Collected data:
★ ★ ★ ★ ★ ★ ★

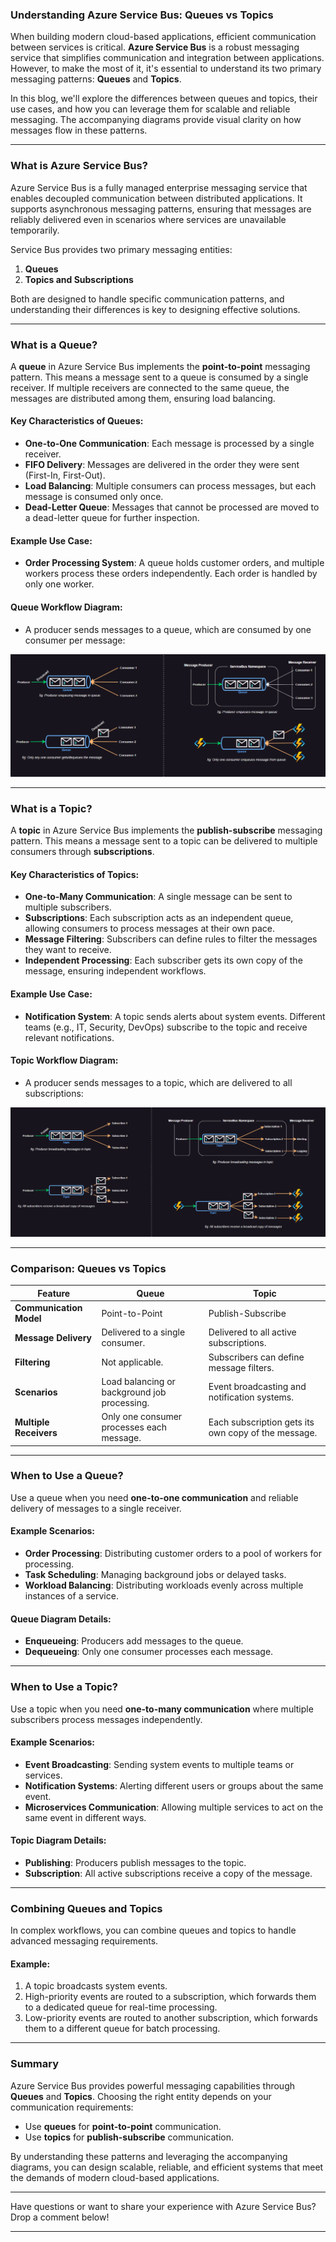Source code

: ### Understanding Azure Service Bus: Queues vs Topics

When building modern cloud-based applications, efficient communication between services is critical. **Azure Service Bus** is a robust messaging service that simplifies communication and integration between applications. However, to make the most of it, it's essential to understand its two primary messaging patterns: **Queues** and **Topics**.

In this blog, we'll explore the differences between queues and topics, their use cases, and how you can leverage them for scalable and reliable messaging. The accompanying diagrams provide visual clarity on how messages flow in these patterns.

---

### What is Azure Service Bus?
Azure Service Bus is a fully managed enterprise messaging service that enables decoupled communication between distributed applications. It supports asynchronous messaging patterns, ensuring that messages are reliably delivered even in scenarios where services are unavailable temporarily.

Service Bus provides two primary messaging entities:

1. **Queues**
2. **Topics and Subscriptions**

Both are designed to handle specific communication patterns, and understanding their differences is key to designing effective solutions.

---

### What is a Queue?
A **queue** in Azure Service Bus implements the **point-to-point** messaging pattern. This means a message sent to a queue is consumed by a single receiver. If multiple receivers are connected to the same queue, the messages are distributed among them, ensuring load balancing.

#### Key Characteristics of Queues:
- **One-to-One Communication**:
  Each message is processed by a single receiver.
- **FIFO Delivery**:
  Messages are delivered in the order they were sent (First-In, First-Out).
- **Load Balancing**:
  Multiple consumers can process messages, but each message is consumed only once.
- **Dead-Letter Queue**:
  Messages that cannot be processed are moved to a dead-letter queue for further inspection.

#### Example Use Case:
- **Order Processing System**:
  A queue holds customer orders, and multiple workers process these orders independently. Each order is handled by only one worker.

#### Queue Workflow Diagram:
- A producer sends messages to a queue, which are consumed by one consumer per message:

![Queue Workflow Diagram](https://github.com/PiyushMittl/Others/blob/main/azure-queue-vs-topic-blog/images/1.1.azure-queue-vs-topic.png)

---

### What is a Topic?
A **topic** in Azure Service Bus implements the **publish-subscribe** messaging pattern. This means a message sent to a topic can be delivered to multiple consumers through **subscriptions**.

#### Key Characteristics of Topics:
- **One-to-Many Communication**:
  A single message can be sent to multiple subscribers.
- **Subscriptions**:
  Each subscription acts as an independent queue, allowing consumers to process messages at their own pace.
- **Message Filtering**:
  Subscribers can define rules to filter the messages they want to receive.
- **Independent Processing**:
  Each subscriber gets its own copy of the message, ensuring independent workflows.

#### Example Use Case:
- **Notification System**:
  A topic sends alerts about system events. Different teams (e.g., IT, Security, DevOps) subscribe to the topic and receive relevant notifications.

#### Topic Workflow Diagram:
- A producer sends messages to a topic, which are delivered to all subscriptions:

![Topic Workflow Diagram](https://github.com/PiyushMittl/Others/blob/main/azure-queue-vs-topic-blog/images/1.2.azure-queue-vs-topic.png)

---

### Comparison: Queues vs Topics

| **Feature**             | **Queue**                                    | **Topic**                                           |
| ----------------------- | -------------------------------------------- | --------------------------------------------------- |
| **Communication Model** | Point-to-Point                               | Publish-Subscribe                                   |
| **Message Delivery**    | Delivered to a single consumer.              | Delivered to all active subscriptions.              |
| **Filtering**           | Not applicable.                              | Subscribers can define message filters.             |
| **Scenarios**           | Load balancing or background job processing. | Event broadcasting and notification systems.        |
| **Multiple Receivers**  | Only one consumer processes each message.    | Each subscription gets its own copy of the message. |

---

### When to Use a Queue?
Use a queue when you need **one-to-one communication** and reliable delivery of messages to a single receiver.

#### Example Scenarios:
- **Order Processing**:
  Distributing customer orders to a pool of workers for processing.
- **Task Scheduling**:
  Managing background jobs or delayed tasks.
- **Workload Balancing**:
  Distributing workloads evenly across multiple instances of a service.

#### Queue Diagram Details:
- **Enqueueing**: Producers add messages to the queue.
- **Dequeueing**: Only one consumer processes each message.

---

### When to Use a Topic?
Use a topic when you need **one-to-many communication** where multiple subscribers process messages independently.

#### Example Scenarios:
- **Event Broadcasting**:
  Sending system events to multiple teams or services.
- **Notification Systems**:
  Alerting different users or groups about the same event.
- **Microservices Communication**:
  Allowing multiple services to act on the same event in different ways.

#### Topic Diagram Details:
- **Publishing**: Producers publish messages to the topic.
- **Subscription**: All active subscriptions receive a copy of the message.

---

### Combining Queues and Topics
In complex workflows, you can combine queues and topics to handle advanced messaging requirements.

#### Example:
1. A topic broadcasts system events.
2. High-priority events are routed to a subscription, which forwards them to a dedicated queue for real-time processing.
3. Low-priority events are routed to another subscription, which forwards them to a different queue for batch processing.

---

### Summary
Azure Service Bus provides powerful messaging capabilities through **Queues** and **Topics**. Choosing the right entity depends on your communication requirements:

- Use **queues** for **point-to-point** communication.
- Use **topics** for **publish-subscribe** communication.

By understanding these patterns and leveraging the accompanying diagrams, you can design scalable, reliable, and efficient systems that meet the demands of modern cloud-based applications.

---

Have questions or want to share your experience with Azure Service Bus? Drop a comment below!

---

★ ★ ★ ★ ★ ★ ★

◆ EXERCISE GOAL ◆
Reproduce, word for word, every line starting at the line that contains "### Summary" and ending with the final line of the entries.

◆ EXERCISE ANSWER ◆
### Summary
Azure Service Bus provides powerful messaging capabilities through **Queues** and **Topics**. Choosing the right entity depends on your communication requirements:

- Use **queues** for **point-to-point** communication.
- Use **topics** for **publish-subscribe** communication.

By understanding these patterns and leveraging the accompanying diagrams, you can design scalable, reliable, and efficient systems that meet the demands of modern cloud-based applications.

---

Have questions or want to share your experience with Azure Service Bus? Drop a comment below!

---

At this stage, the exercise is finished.